Anyway, our hotel is also very much a design hotel. And I mean something specific by this. It’s pretty easy these days to pick any old building and invest in clean, modern decor and luxurious touches, maybe leave some bare concrete in the lobby, smoky glass light fittings. This isn’t really design, this is just following the herd. Lanchid 19 has been designed, from the architecture outwards. There are dramatic glass walkways criss-crossing the seven story atrium to some of the rooms, a line of porthole windows in the stairwell, and frosted glass shutters with ghostly medieval faces that can be opened or closed on the front facade. Although it’s unclear whether they’re actually operational. Yeah, a sure sign of a design-led hotel is that one or two of the unique and daring features stop working after a couple of years! I’ve got no problem with that, I enjoy staying in a place full of ideas that someone was clearly inspired to create, rather than an identikit of luxury decor elements that can be found anywhere. After all, somebody has to come up with the nifty new features that will be standard fixtures in the big chains of twenty years time.

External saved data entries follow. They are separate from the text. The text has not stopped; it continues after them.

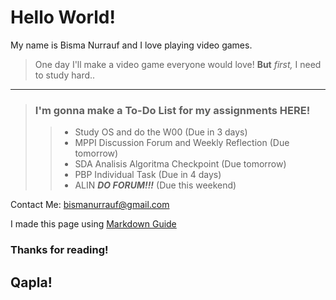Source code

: # Hello World!
My name is Bisma Nurrauf and I love playing video games.
> One day I'll make a video game everyone would love!
**But** *first,* I need to study hard..

---

> ### I'm gonna make a To-Do List for my assignments **HERE!**
>> - Study OS and do the W00 (Due in 3 days)
>> - MPPI Discussion Forum and Weekly Reflection (Due tomorrow)
>> - SDA Analisis Algoritma Checkpoint (Due tomorrow)
>> - PBP Individual Task (Due in 4 days)
>> - ALIN ***DO FORUM!!!*** (Due this weekend)

Contact Me:
<bismanurrauf@gmail.com>

I made this page using [Markdown Guide](https://www.markdownguide.org/basic-syntax/)

### Thanks for reading!
## Qapla!
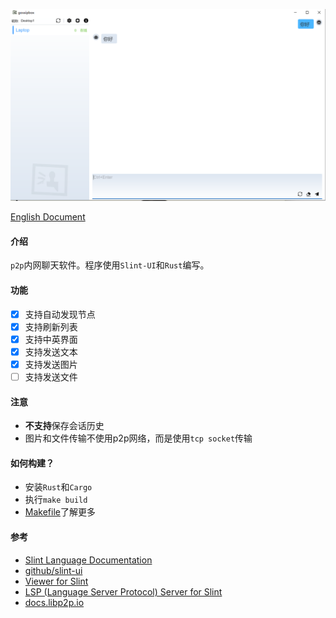 ![screenshot](./screenshot/gossipbox.png)

[English Document](./README.md)

#### 介绍
`p2p`内网聊天软件。程序使用`Slint-UI`和`Rust`编写。

#### 功能
- [x] 支持自动发现节点
- [x] 支持刷新列表
- [x] 支持中英界面
- [x] 支持发送文本
- [x] 支持发送图片
- [ ] 支持发送文件

#### 注意
- **不支持**保存会话历史
- 图片和文件传输不使用p2p网络，而是使用`tcp socket`传输

#### 如何构建？
- 安装`Rust`和`Cargo`
- 执行`make build`
- [Makefile](./Makefile)了解更多

#### 参考
- [Slint Language Documentation](https://slint-ui.com/releases/1.0.0/docs/slint/)
- [github/slint-ui](https://github.com/slint-ui/slint)
- [Viewer for Slint](https://github.com/slint-ui/slint/tree/master/tools/viewer)
- [LSP (Language Server Protocol) Server for Slint](https://github.com/slint-ui/slint/tree/master/tools/lsp)
- [docs.libp2p.io](https://docs.libp2p.io/concepts/introduction/overview)
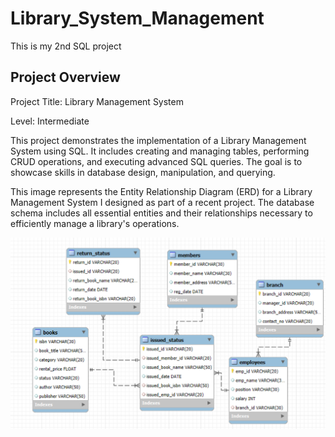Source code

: # Library_System_Management
This is my 2nd SQL project

## Project Overview
Project Title: Library Management System

Level: Intermediate

This project demonstrates the implementation of a Library Management System using SQL. It includes creating and managing tables, performing CRUD operations, and executing advanced SQL queries. The goal is to showcase skills in database design, manipulation, and querying.

This image represents the Entity Relationship Diagram (ERD) for a Library Management System I designed as part of a recent project. The database schema includes all essential entities and their relationships necessary to efficiently manage a library's operations.

![](https://github.com/Asaduzzamansafi/Library_System_Management/blob/71fc192178098877057e4e11da6c5ee7a8759925/Screenshot%202025-08-01%20234711.png)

Today we took the rattling old funicular up to the castle and old town of Buda. This funicular is clearly the tourist epicentre of Budapest, judging by the number of pests offering tours on foot, by bus, by boat or by segway. Watching a trio of identically dressed and long-bearded Jewish gentlemen whiz silently off on a segway tour of the city was definitely one of the high points of the weekend! The old town and castle make for a diverting couple of hours stroll. Amazing how quickly we lost all the tourist crowds as soon as we wandered away from the environs of the castle itself and St Matthias’ beautiful white church.
We had to say farewell to Tim in the afternoon, dragged back to the UK by a work commitment. So we wandered out in the evening and drowned our sorrows very effectively in a fantastic wine bar called Dropshop, with any number of Hungarian wines to try by the glass. It’s tucked away on a side street just to the east of the next bridge up from the famous Chain Bridge (which we must have walked across ten times in the weekend). Possibly the Tokaji Aszu is the finest wine Hungary produces, but I definitely have a lot of time for any of the lovely buttery Furmint dry whites from the same region.